Member of the Ghana Parliament for Amansie Central
- In office 1 October 1969 – 13 January 1972
- President: Edward Akufo-Addo
- Prime Minister: Kofi Abrefa Busia
- Preceded by: Constituency merged
- Succeeded by: Himself
- In office 1979 – 31 December 1981
- President: Hilla Limann
- Preceded by: Himself
- Succeeded by: Constituency abolished

Personal details
- Born: 6 March 1936 (age 90) Kumasi, Ashanti Region, Gold Coast
- Education: St.

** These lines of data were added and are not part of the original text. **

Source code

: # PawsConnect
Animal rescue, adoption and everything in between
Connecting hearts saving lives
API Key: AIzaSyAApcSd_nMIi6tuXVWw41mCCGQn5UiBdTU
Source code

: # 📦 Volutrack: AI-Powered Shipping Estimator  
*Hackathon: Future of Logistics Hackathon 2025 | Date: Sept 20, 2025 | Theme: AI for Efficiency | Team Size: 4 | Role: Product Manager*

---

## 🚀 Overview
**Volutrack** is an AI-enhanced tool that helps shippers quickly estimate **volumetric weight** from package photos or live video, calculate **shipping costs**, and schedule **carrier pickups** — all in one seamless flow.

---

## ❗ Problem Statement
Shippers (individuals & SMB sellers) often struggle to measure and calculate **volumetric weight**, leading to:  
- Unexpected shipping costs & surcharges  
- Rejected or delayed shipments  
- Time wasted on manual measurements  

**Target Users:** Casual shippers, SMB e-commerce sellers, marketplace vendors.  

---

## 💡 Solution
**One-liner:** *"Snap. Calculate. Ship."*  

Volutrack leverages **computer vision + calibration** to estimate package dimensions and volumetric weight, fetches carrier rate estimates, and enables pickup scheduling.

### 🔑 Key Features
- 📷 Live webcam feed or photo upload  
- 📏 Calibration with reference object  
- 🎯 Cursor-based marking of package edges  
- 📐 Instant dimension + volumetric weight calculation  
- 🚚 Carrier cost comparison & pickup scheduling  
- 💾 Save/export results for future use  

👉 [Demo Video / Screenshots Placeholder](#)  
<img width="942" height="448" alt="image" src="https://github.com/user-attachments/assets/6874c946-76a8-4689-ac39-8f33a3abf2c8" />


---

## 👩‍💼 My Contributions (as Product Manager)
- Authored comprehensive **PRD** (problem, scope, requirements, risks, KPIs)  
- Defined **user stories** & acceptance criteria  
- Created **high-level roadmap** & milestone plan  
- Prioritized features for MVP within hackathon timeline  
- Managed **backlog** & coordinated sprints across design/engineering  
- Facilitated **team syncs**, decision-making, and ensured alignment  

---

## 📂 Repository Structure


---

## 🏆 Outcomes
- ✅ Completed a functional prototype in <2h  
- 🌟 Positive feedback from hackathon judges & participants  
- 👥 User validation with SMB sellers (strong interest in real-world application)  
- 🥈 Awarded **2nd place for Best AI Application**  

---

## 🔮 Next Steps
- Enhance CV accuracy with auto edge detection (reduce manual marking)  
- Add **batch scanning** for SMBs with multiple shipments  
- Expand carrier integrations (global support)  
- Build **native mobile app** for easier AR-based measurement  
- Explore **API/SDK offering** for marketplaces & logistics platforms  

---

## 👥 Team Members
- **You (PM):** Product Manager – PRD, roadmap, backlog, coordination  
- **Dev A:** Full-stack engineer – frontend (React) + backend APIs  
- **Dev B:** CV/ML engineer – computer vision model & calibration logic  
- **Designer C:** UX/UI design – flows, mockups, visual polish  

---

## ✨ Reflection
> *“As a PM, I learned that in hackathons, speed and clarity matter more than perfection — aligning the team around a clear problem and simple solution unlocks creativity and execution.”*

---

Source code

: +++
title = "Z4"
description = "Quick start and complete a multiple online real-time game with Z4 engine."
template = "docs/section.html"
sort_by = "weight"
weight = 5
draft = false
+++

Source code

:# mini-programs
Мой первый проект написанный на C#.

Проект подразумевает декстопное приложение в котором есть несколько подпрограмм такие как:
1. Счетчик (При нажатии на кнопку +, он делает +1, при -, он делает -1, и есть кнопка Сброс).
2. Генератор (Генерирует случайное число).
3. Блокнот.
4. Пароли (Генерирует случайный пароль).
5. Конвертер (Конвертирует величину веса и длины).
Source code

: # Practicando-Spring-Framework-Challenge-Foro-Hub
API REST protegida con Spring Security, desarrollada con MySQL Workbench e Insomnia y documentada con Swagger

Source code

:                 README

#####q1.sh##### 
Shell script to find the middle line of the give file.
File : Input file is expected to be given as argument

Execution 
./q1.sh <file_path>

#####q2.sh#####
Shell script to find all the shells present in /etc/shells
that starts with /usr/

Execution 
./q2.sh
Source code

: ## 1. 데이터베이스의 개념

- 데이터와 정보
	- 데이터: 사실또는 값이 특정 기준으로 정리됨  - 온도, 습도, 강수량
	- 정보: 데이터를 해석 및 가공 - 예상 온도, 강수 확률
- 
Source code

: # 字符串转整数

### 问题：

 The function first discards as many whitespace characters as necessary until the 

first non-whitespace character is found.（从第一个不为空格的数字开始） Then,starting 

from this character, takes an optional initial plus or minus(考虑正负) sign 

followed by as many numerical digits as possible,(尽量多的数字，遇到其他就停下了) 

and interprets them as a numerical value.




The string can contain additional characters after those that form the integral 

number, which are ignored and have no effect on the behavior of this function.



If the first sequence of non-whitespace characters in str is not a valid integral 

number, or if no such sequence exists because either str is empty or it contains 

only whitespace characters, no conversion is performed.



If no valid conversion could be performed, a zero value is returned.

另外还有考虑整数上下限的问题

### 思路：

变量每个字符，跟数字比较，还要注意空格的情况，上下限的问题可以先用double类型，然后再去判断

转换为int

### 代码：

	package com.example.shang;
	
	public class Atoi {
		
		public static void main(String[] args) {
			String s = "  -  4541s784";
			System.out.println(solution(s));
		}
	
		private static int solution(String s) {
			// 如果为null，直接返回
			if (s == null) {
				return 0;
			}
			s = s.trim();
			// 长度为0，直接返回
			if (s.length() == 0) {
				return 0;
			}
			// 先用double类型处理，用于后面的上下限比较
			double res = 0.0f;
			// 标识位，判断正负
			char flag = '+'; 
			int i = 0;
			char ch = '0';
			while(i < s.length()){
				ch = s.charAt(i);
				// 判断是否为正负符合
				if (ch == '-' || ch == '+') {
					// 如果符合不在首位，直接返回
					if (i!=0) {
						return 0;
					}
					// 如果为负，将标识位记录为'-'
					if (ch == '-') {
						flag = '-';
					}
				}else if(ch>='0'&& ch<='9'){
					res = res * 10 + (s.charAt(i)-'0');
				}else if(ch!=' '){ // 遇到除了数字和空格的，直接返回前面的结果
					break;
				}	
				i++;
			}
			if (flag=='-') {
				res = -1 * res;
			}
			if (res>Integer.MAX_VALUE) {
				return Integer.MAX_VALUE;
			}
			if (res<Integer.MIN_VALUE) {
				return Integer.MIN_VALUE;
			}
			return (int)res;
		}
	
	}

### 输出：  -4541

Augustine's College, Cape Coast
- Alma mater: University of Ghana; Maastricht School of Management;

= Kwame Poku Agyekum =

Ghanaian politician

Kwame Poku Agyekum was a Ghanaian politician and member of the first parliament of the second republic of Ghana. He represented the Amansie Central constituency in parliament on the ticket of the Progress Party.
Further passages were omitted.